Bittersweet Moments

Researcher Brené Brown posted on her social media recently: “Hit me with some situations that left you feeling bittersweet.”

The days leading up to Autumn’s birthday are always bittersweet for me.

Iris was due on July 28th and Autumn was born at the beginning of August. As I passed that July 28th date this year, I thought, “Iris would have been five. She would have been going into kindergarten this Fall.” Yet, Autumn is here and she is turning four.

We have a bedtime routine where we sing the song from the book “Love You Forever” by Robert Munsch.

I’ll love you forever
I’ll like you for always
As long as I’m living
My baby you’ll be

She likes to cup my chin in her hands while I sing. And then at the end she adds very loudly “MY BABY YOU’LL BE.” Then she kisses me directly on the lips and I give her a hug.

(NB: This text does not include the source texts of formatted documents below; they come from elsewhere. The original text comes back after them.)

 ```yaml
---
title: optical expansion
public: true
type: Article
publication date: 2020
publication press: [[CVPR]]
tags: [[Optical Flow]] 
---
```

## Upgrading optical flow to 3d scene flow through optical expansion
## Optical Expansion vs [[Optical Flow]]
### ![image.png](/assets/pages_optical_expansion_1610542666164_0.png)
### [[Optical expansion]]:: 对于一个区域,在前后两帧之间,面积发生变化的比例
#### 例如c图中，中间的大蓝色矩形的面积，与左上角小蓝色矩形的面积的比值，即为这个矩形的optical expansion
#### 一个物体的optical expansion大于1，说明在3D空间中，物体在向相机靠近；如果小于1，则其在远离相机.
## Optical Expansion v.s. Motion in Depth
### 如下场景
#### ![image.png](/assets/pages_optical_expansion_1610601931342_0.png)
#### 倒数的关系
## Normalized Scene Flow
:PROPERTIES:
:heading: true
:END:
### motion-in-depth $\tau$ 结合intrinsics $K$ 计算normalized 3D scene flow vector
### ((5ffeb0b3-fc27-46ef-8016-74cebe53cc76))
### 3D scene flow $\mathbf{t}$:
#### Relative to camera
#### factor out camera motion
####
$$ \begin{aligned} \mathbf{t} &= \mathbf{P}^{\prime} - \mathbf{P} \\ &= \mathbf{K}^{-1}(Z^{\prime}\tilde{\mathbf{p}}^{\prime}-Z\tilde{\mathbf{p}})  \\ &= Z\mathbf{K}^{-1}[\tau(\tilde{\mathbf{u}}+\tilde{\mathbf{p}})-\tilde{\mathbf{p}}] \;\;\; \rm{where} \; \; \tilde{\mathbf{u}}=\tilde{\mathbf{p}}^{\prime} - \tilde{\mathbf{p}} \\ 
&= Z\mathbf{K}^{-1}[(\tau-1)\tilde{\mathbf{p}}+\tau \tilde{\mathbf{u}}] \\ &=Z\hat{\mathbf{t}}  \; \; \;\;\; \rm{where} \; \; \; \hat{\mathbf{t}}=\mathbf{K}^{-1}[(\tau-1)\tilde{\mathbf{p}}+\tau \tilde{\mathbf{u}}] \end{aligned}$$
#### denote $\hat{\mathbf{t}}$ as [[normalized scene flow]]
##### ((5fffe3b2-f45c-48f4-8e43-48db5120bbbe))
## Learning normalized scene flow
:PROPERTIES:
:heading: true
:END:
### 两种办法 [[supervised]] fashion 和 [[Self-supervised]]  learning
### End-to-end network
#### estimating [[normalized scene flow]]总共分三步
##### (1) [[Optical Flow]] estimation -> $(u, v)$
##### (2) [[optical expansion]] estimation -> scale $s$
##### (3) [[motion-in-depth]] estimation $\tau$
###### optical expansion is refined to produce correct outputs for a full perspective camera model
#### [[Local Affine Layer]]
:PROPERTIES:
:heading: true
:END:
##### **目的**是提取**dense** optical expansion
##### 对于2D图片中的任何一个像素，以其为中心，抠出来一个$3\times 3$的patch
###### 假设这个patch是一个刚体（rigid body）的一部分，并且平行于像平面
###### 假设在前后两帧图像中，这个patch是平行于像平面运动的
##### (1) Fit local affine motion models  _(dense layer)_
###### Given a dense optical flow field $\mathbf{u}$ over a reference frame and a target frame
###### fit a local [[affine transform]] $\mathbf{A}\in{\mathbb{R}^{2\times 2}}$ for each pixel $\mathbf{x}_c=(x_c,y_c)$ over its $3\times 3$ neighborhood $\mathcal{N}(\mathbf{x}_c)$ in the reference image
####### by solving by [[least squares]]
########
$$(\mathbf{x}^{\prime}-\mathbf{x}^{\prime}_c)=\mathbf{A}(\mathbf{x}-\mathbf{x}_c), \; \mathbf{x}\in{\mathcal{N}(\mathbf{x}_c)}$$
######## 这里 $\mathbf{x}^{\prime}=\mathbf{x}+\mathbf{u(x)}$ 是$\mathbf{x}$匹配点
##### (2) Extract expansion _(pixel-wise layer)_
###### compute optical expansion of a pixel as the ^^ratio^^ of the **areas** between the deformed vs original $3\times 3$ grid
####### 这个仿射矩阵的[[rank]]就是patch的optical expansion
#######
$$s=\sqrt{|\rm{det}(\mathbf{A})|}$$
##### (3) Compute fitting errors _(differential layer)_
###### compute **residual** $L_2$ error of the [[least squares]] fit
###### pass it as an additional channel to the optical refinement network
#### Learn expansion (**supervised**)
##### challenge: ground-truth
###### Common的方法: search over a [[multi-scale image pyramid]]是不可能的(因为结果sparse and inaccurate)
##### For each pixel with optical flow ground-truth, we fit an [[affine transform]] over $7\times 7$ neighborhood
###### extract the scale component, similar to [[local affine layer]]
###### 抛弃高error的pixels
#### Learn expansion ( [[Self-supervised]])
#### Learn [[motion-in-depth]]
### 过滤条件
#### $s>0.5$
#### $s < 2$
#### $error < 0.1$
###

A few weeks ago when I was tucking her in, I thought to myself, for the millionth time, “You wouldn’t be here if your sisters had lived.” That contradiction continues to get harder and easier.

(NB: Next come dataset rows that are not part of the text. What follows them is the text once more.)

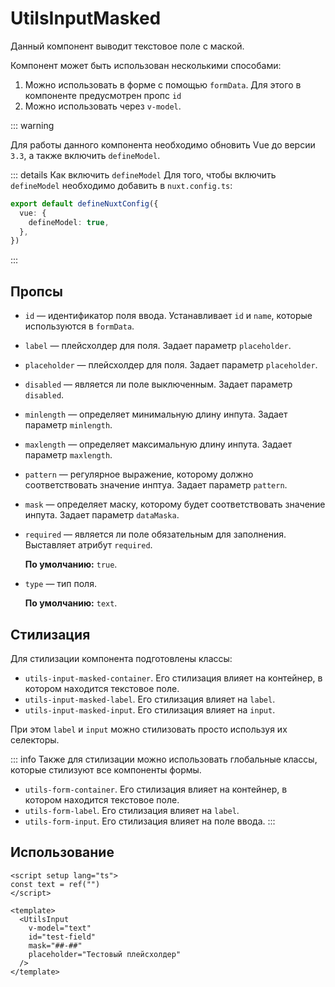 # UtilsInputMasked

Данный компонент выводит текстовое поле с маской.

Компонент может быть использован несколькими способами:

1. Можно использовать в форме с помощью `formData`. Для этого в компоненте предусмотрен пропс `id`
1. Можно использовать через `v-model`.

::: warning

Для работы данного компонента необходимо обновить Vue до версии `3.3`, а также включить `defineModel`.

::: details Как включить `defineModel`
Для того, чтобы включить `defineModel` необходимо добавить в `nuxt.config.ts`:

```ts
export default defineNuxtConfig({
  vue: {
    defineModel: true,
  },
})
```

:::

## Пропсы

- `id` — идентификатор поля ввода. Устанавливает `id` и `name`, которые используются в `formData`.

- `label` — плейсхолдер для поля. Задает параметр `placeholder`.

- `placeholder` — плейсхолдер для поля. Задает параметр `placeholder`.

- `disabled` — является ли поле выключенным. Задает параметр `disabled`.

- `minlength` — определяет минимальную длину инпута. Задает параметр `minlength`.

- `maxlength` — определяет максимальную длину инпута. Задает параметр `maxlength`.

- `pattern` — регулярное выражение, которому должно соответствовать значение инптуа. Задает параметр `pattern`.

- `mask` — определяет маску, которому будет соответствовать значение инпута. Задает параметр `dataMaska`.

- `required` — является ли поле обязательным для заполнения. Выставляет атрибут `required`.

  **По умолчанию:** `true`.

- `type` — тип поля.

  **По умолчанию:** `text`.

## Стилизация

Для стилизации компонента подготовлены классы:

- `utils-input-masked-container`. Его стилизация влияет на контейнер, в котором находится текстовое поле.
- `utils-input-masked-label`. Его стилизация влияет на `label`.
- `utils-input-masked-input`. Его стилизация влияет на `input`.

При этом `label` и `input` можно стилизовать просто используя их селекторы.

::: info
Также для стилизации можно использовать глобальные классы, которые стилизуют все компоненты формы.

- `utils-form-container`. Его стилизация влияет на контейнер, в котором находится текстовое поле.
- `utils-form-label`. Его стилизация влияет на `label`.
- `utils-form-input`. Его стилизация влияет на поле ввода.
  :::

## Использование

```vue
<script setup lang="ts">
const text = ref("")
</script>

<template>
  <UtilsInput
    v-model="text"
    id="test-field"
    mask="##-##"
    placeholder="Тестовый плейсхолдер"
  />
</template>
```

Easier in that, now years later, the pain of loss isn’t as fresh as it was. When Autumn was a baby, I often looked at her and thought, “But Nelle was my baby. Iris was my baby.” It was easy to see one baby as another baby. I would get triggered by milestones and dates more easily.

Harder in that now, I can’t imagine not having Autumn. She is effervescent, with a big personality and an even bigger heart. I can’t say “I wish your sisters had lived” because to say that means that she wouldn’t exist.

I have to look at her and say to myself: You’re here, and it was a hard journey to get here. And I can’t regret any parts of that journey, because if I did, I wouldn’t have you. Nelle could have lived. Iris could have lived. Or we could have given up after two unexplained losses. In any of those scenario, I wouldn’t have Autumn.

It’s almost like I have to stop wishing that my pregnancies with Nelle and Iris had turned out differently. They are instead part of the story about how Autumn joined our lives.

Autumn is here because her sisters are not. I never stop thinking that she is special. She is ever the reminder of loss and hope, intertwined into one tiny person.